HCCs are not as new as some might think, but have actually been around for many years. The Balanced Budget Act of 1997 mandated that a risk adjustment payment methodology, incorporating information on beneficiaries’ health status, be implemented in the Medicare+Choice (M+C) program (now the Medicare Advantage program) no later than January 2000. The Benefits Improvement and Protection Act of 2000 required the implementation of a risk adjustment model using not only diagnoses from inpatient hospital stays, but also from ambulatory settings beginning in 2004. The draft CMS-HCC risk adjustment payment model was released on March 29, 2002. Version 22 of the CMS-HCC model contains over 9,500 ICD-10-CM codes that map to one or more of the 79 HCC codes. The CMS-HCC model is used to predict health care costs based on the relative actuarial risk of enrollees in risk adjustment covered plans.

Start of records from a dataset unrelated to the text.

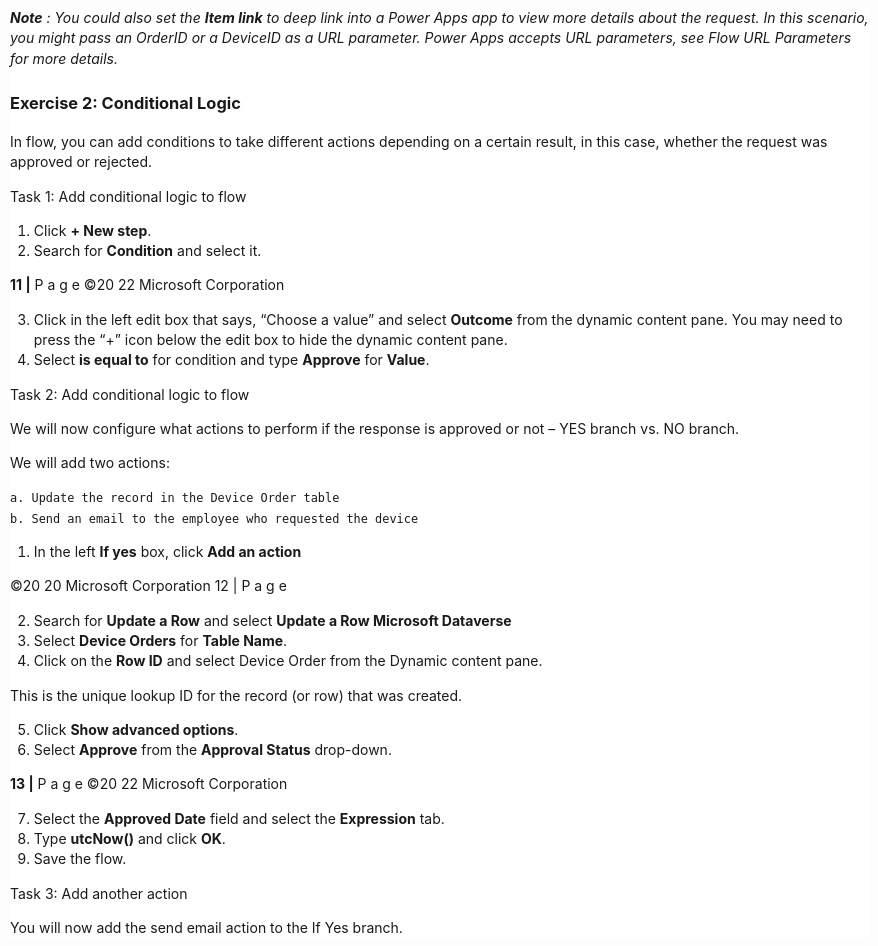 **_Note_** _: You could also set the_ **_Item link_** _to deep link into a Power Apps app to view more details about the request. In this
scenario, you might pass an OrderID or a DeviceID as a URL parameter. Power Apps accepts URL parameters, see Flow URL
Parameters for more details._

### Exercise 2: Conditional Logic

In flow, you can add conditions to take different actions depending on a certain result, in this case, whether the request
was approved or rejected.

Task 1: Add conditional logic to flow

1. Click **+ New step**.
2. Search for **Condition** and select it.


**11 |** P a g e ©20 22 Microsoft Corporation

3. Click in the left edit box that says, “Choose a value” and select **Outcome** from the dynamic content pane. You may
    need to press the “+” icon below the edit box to hide the dynamic content pane.
4. Select **is equal to** for condition and type **Approve** for **Value**.

Task 2: Add conditional logic to flow

We will now configure what actions to perform if the response is approved or not – YES branch vs. NO branch.

We will add two actions:

```
a. Update the record in the Device Order table
b. Send an email to the employee who requested the device
```
1. In the left **If yes** box, click **Add an action**


©20 20 Microsoft Corporation 12 | P a g e

2. Search for **Update a Row** and select **Update a Row Microsoft Dataverse**
3. Select **Device Orders** for **Table Name**.
4. Click on the **Row ID** and select Device Order from the Dynamic content pane.

This is the unique lookup ID for the record (or row) that was created.

5. Click **Show advanced options**.
6. Select **Approve** from the **Approval Status** drop-down.


**13 |** P a g e ©20 22 Microsoft Corporation

7. Select the **Approved Date** field and select the **Expression** tab.
8. Type **utcNow()** and click **OK**.
9. Save the flow.

Task 3: Add another action

You will now add the send email action to the If Yes branch.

Although HCCs have been around for a number of years, it wasn’t until CMS began putting more emphasis on value-based programs that providers and hospitals really started to take notice. My introduction to HCCs began shortly after my start in Clinical Documentation Improvement (CDI) when I was asked to be part of an outpatient medical group initiative looking at HCC capture. That initiative was a direct result of their participation in the Medicare Physician Group Practice (PGP) demonstration. Although they achieved benchmark performance on all 10 measures each year, it was the cost efficiency domain, from which Medicare Part A and Part B expenditures were risk adjusted according to the CMS-HCC concurrent risk adjustment model that negatively impacted performance payment. One of the basic concepts gleaned through participating in the PGP demonstration was the importance of providing the complexity and acuity of each patient by limiting the use of non-specified diagnoses, documentation of chronic health conditions, and proper coding/billing of the encounter in order to justify or offset the cost of higher resource utilization in providing care to complex patients.

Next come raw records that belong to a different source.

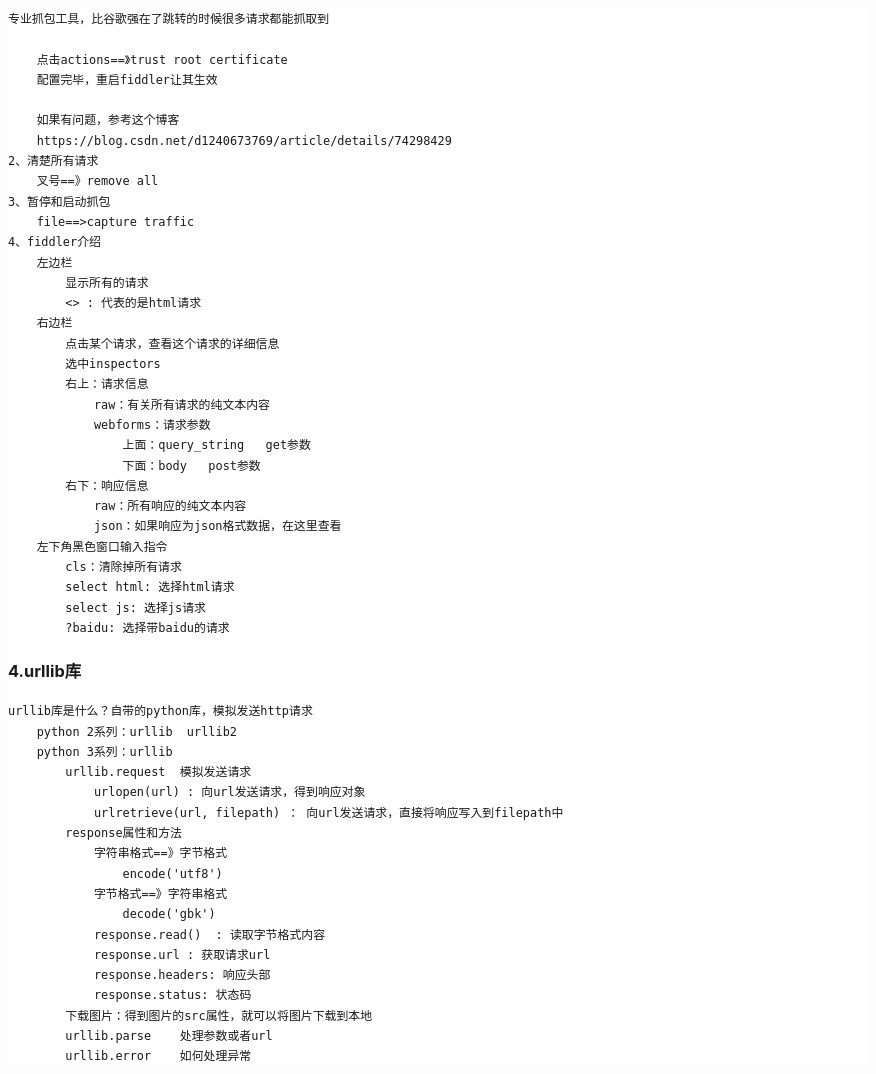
 ```
专业抓包工具，比谷歌强在了跳转的时候很多请求都能抓取到

	点击actions==》trust root certificate
	配置完毕，重启fiddler让其生效

	如果有问题，参考这个博客
	https://blog.csdn.net/d1240673769/article/details/74298429
2、清楚所有请求
	叉号==》remove all
3、暂停和启动抓包
	file==>capture traffic
4、fiddler介绍
	左边栏
		显示所有的请求
		<> : 代表的是html请求
	右边栏
		点击某个请求，查看这个请求的详细信息
		选中inspectors
		右上：请求信息
			raw：有关所有请求的纯文本内容
			webforms：请求参数
				上面：query_string   get参数
				下面：body   post参数
		右下：响应信息
			raw：所有响应的纯文本内容
			json：如果响应为json格式数据，在这里查看
	左下角黑色窗口输入指令
		cls：清除掉所有请求
		select html: 选择html请求
		select js: 选择js请求
		?baidu: 选择带baidu的请求
```

### 4.urllib库

```
urllib库是什么？自带的python库，模拟发送http请求
	python 2系列：urllib  urllib2
	python 3系列：urllib  
		urllib.request  模拟发送请求
			urlopen(url) : 向url发送请求，得到响应对象
			urlretrieve(url, filepath) ： 向url发送请求，直接将响应写入到filepath中
		response属性和方法
			字符串格式==》字节格式
				encode('utf8')
			字节格式==》字符串格式
				decode('gbk')
			response.read()  : 读取字节格式内容
			response.url : 获取请求url
			response.headers: 响应头部
			response.status: 状态码
		下载图片：得到图片的src属性，就可以将图片下载到本地
		urllib.parse    处理参数或者url
		urllib.error    如何处理异常
```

HCC utilization for risk adjustment can be found in numerous CMS and commercial based programs including the Total Per Capita Costs and Medicare Spending Per Beneficiary performance measures in the Cost category of MIPS; Alternative Payment Model; Medicare Advantage/CMS-HCC; Medicaid; Hospital Value-Based Purchasing; Medicare Shared Savings Accountable Care Organizations; Commercial ACOs/Shared Risk arrangements; Population Health/Risk Stratification/Cost Prediction; and HHS-HCC.
With the increased push of CMS value-based initiatives and commercial payers following suit, HCC risk adjustment methodology will continue to expand into additional programs. Ensuring diagnoses are properly documented, supported, coded, and billed not only impacts risk adjustment, but it’s the right thing to do in communicating the medical conditions and treatments of the patient.